1991 war das, im letzten Jahr, bevor Pirelli ausgestiegen ist. Pirelli stattete unter anderem Benetton-Ford aus, wo Schumacher nach seinem Debüt im Jordan für die letzten fünf Saisonrennen anheuerte.

Noch vor Schumachers Ankunft gewann Pirelli sein letztes Rennen beim Kanada-GP 1991. Benetton-Pilot Nelson Piquet sorgte für den 42. Sieg einer Karriere, die in den 50er Jahren ihre Höhepunkte hatte. Nino Farina, Alberto Ascari, Juan Manuel Fangio, sie alle wurden auf Pirelli-Reifen Weltmeister. Fangios Titel 1957 war aber auch der letzte für die Mailänder Reifenschmiede.

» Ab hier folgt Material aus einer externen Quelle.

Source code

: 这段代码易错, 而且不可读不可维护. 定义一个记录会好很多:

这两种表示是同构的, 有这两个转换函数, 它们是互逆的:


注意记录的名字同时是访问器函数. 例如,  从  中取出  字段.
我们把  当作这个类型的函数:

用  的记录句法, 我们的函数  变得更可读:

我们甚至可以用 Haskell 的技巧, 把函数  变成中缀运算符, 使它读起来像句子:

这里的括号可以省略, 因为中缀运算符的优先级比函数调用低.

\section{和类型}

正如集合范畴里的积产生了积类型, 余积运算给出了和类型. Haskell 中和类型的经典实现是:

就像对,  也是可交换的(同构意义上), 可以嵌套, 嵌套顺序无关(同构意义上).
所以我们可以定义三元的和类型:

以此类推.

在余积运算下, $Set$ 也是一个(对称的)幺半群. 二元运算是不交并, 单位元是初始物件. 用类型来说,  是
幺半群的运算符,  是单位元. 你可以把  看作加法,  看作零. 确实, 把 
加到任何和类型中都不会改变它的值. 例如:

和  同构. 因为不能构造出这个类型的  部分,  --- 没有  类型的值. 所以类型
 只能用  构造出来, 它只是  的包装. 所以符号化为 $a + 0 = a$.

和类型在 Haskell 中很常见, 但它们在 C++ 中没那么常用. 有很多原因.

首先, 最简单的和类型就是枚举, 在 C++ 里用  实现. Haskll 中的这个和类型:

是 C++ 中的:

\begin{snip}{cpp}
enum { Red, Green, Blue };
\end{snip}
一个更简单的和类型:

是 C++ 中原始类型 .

Neue Reifen: Es wird bunt und turbulent

Am Wochenende in Melbourne wird der nächste Sieg folgen, zum Saisonende in Sao Paulo der nächste WM-Titel - keine große Kunst als Alleinausrüster der Formel 1.

Trotzdem steht Pirelli vor einer großen Herausforderung, schließlich hatten die Italiener gerade mal ein halbes Jahr Zeit, um sechs verschiedene Reifentypen für den denkbar anspruchsvollsten Kunden der Welt aus dem Boden zu stampfen. Einmal Regen, einmal Intermediate, viermal Trocken. In bunten Farben werden die Pneus im kommenden Jahr leuchten.

Und sie werden die WM wesentlich mitentscheiden. Es gibt keinen Fahrer, der sich nicht über die schnell abbauenden Reifen beschwert, die aller Voraussicht nach für turbulente Rennen mit vielen Reifenwechseln sorgen werden.

Perfekter Boxenstopp entscheidet

Dabei ist es genau das, wofür Pirelli im Auftrag der Teams durch die Konstruktion der Reifen sorgen sollte. "Sie alle wollten es so, weil es ihnen mit den ständigen Einstopp-Rennen zu langweilig wurde", sagte Pirelli-Motorsportchef Paul Hembery am Rande der Testfahrten im SPOX-Interview. Zweistopp-Rennen sollen 2011 die Regel sein, es kann aber je nach Strecke auch gerne mal zu drei Stopps kommen.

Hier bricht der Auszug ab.